Update README.md

tpoisonooo · web-flow · commit 1319629e9283 · 2025-07-04T18:16:14.000+08:00
diff --git a/README.md b/README.md
@@ -19,7 +19,7 @@
 
 GraphGen: Enhancing Supervised Fine-Tuning for LLMs with Knowledge-Driven Synthetic Data Generation
 
-<details open>
+<details close>
 <summary><b>📚 Table of Contents</b></summary>
 
 - 📝 [What is GraphGen?](#-what-is-graphgen)
@@ -39,7 +39,17 @@ GraphGen: Enhancing Supervised Fine-Tuning for LLMs with Knowledge-Driven Synthe
 
 ## 📝 What is GraphGen?
 
-GraphGen is a framework for synthetic data generation guided by knowledge graphs. Here is our [**paper**](https://arxiv.org/abs/2505.20416), [best practice and LLM precision📊](https://github.com/open-sciencelab/GraphGen/issues/17).

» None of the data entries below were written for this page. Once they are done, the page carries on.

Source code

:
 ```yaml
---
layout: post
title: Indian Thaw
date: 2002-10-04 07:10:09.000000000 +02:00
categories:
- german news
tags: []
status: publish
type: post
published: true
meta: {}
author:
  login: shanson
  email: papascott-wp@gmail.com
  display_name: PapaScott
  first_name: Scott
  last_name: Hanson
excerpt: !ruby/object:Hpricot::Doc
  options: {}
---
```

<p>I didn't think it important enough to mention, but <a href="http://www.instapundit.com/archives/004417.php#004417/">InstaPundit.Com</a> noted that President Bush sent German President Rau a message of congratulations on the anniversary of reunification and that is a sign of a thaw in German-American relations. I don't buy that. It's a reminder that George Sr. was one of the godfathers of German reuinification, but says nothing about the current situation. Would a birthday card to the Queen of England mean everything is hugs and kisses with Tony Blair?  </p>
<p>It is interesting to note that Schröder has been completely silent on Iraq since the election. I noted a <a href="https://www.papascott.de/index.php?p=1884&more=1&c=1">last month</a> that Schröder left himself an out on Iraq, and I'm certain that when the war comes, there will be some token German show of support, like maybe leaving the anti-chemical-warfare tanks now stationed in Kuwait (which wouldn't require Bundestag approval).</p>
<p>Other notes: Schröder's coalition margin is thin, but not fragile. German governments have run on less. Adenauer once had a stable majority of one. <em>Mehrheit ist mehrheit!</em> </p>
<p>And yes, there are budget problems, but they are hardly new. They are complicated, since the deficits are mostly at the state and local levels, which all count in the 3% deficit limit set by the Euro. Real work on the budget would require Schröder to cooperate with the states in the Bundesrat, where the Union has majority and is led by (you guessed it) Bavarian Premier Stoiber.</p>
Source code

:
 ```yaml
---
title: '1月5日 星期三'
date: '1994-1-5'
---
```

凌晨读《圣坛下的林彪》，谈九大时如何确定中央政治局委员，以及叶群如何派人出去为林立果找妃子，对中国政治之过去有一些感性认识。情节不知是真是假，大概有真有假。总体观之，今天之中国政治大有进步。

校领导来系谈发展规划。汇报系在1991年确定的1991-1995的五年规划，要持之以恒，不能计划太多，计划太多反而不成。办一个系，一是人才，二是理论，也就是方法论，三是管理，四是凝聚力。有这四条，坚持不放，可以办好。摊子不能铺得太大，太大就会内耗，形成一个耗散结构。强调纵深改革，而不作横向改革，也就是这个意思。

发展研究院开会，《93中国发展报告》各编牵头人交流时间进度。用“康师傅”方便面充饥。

+GraphGen is a framework for synthetic data generation guided by knowledge graphs. Please check the [**paper**](https://arxiv.org/abs/2505.20416) and [best practice](https://github.com/open-sciencelab/GraphGen/issues/17).
+
+Here is post-training result which **over 50% SFT data** comes from GraphGen and our data clean pipeline.
+
+| Domain | Dataset | Ours | Qwen2.5-7B-Instruct (baseline)	|
+| :-: | :-: | :-: | :-: |
+| Plant| [SeedBench](https://github.com/open-sciencelab/SeedBench) | **65.9** | 51.5 |
+| Common | CMMLU | 73.6 | **75.8** |
+| Logic | GPQA-Diamond | **40.0** | 33.3 |
+| Math | AIME24 | **20.6** | 16.7 |
+| | AIME25 | **22.7** | 7.2 |
 
 It begins by constructing a fine-grained knowledge graph from the source text，then identifies knowledge gaps in LLMs using the expected calibration error metric, prioritizing the generation of QA pairs that target high-value, long-tail knowledge.
 Furthermore, GraphGen incorporates multi-hop neighborhood sampling to capture complex relational information and employs style-controlled generation to diversify the resulting QA data.